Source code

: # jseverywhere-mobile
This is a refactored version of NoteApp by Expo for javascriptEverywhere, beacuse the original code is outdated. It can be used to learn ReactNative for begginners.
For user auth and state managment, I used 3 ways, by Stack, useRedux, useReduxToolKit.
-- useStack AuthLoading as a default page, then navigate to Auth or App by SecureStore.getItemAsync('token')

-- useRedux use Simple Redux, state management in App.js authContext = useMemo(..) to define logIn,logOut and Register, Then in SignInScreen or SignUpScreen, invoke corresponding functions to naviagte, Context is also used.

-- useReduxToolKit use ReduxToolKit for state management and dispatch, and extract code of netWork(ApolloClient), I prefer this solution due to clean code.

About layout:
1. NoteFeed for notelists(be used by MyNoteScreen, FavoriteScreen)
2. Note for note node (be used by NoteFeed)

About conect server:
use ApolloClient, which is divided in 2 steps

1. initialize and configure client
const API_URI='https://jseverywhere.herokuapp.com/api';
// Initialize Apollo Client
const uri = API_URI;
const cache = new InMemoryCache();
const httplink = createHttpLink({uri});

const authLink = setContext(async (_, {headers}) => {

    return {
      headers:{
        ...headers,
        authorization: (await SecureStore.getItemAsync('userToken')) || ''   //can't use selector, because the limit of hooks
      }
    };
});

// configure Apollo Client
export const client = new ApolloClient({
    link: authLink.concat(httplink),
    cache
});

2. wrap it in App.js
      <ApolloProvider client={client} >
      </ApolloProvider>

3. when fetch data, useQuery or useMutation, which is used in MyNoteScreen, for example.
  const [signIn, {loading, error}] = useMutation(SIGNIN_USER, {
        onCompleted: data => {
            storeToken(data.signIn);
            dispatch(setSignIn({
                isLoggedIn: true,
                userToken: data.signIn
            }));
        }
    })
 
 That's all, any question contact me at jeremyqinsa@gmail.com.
________________
** Aim of the task **
Where the listing above reaches the line that contains "For user auth", start retyping, and finish with the line that contains "-- useStack AuthLoading"; reproduce those lines exactly and no others.

** Solution **
For user auth and state managment, I used 3 ways, by Stack, useRedux, useReduxToolKit.
-- useStack AuthLoading as a default page, then navigate to Auth or App by SecureStore.getItemAsync('token')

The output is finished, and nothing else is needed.